After the game he always smoked a joint with Jimmy and walked home stoned. Plenty of girls would come to him just like the ball did. They’d let him undo the buttons on their shirts.

But he’d never really wanted a girl for real. It annoyed him a bit. He wished he hadn’t even thought of it. He feared there was something he was missing out on. Jimmy thought about one girl only, and for her, for Laura Petty, he would do anything. He watched Laura Petty with a fretful sadness because she never showed any interest in him. Ben kissed her one night under the white cedar in the schoolground and she leaned back so willingly, he saw her eyes close. But she was no different to the others. He never told Jimmy; if Jimmy ever found out he would have gone mad with the agony of such a betrayal. He would have rushed at Ben, flailing, punching, yelling, even though he was scrawny. He had the passion of a wild cat. Ben envied him that. If life lacked grit, passion would give him a grip on something, the way he’d thought cheating death would.
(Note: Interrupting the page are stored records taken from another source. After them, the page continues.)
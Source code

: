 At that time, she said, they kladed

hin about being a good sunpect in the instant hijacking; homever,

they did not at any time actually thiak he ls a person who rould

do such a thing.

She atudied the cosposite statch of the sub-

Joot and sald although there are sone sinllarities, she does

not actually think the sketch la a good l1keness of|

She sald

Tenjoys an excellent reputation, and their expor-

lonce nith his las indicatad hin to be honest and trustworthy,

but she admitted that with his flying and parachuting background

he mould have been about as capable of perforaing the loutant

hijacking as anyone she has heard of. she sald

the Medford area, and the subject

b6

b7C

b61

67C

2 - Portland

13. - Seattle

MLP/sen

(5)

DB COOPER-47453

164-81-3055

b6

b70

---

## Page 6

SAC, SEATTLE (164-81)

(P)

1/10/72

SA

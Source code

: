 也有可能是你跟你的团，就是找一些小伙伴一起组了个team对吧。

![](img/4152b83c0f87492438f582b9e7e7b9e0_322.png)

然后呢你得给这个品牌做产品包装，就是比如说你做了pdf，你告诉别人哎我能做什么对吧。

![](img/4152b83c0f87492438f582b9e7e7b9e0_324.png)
That was the problem with the death of Mr Layton. Everyone else had been so affected by it. Ada still moped. But that was because she took everything so personally. And Martha was full of sorrow too. It was hard to know if it was the fox or Mr Layton, but she was worse after it all. More needy, more wronged.

But at least Martha bore the death with some dignity. Women could do this better. His father couldn’t. He seemed to have lost his mind, rousing from stupefied silences to shout suddenly at Ada for nothing, or to leave a room and hide on his own somewhere else. He had even taken to walking with PJ.

And then there was Tilly, who now seemed focused on leaving. She was waiting for her exam results. The sudden effort she put in to get through those exams was the first time Ben had witnessed any aspiration in Tilly at all. If she had done well it could set up an expectation. If Tilly might now succeed at something, it might mean he should try.

But then again, it probably wouldn’t.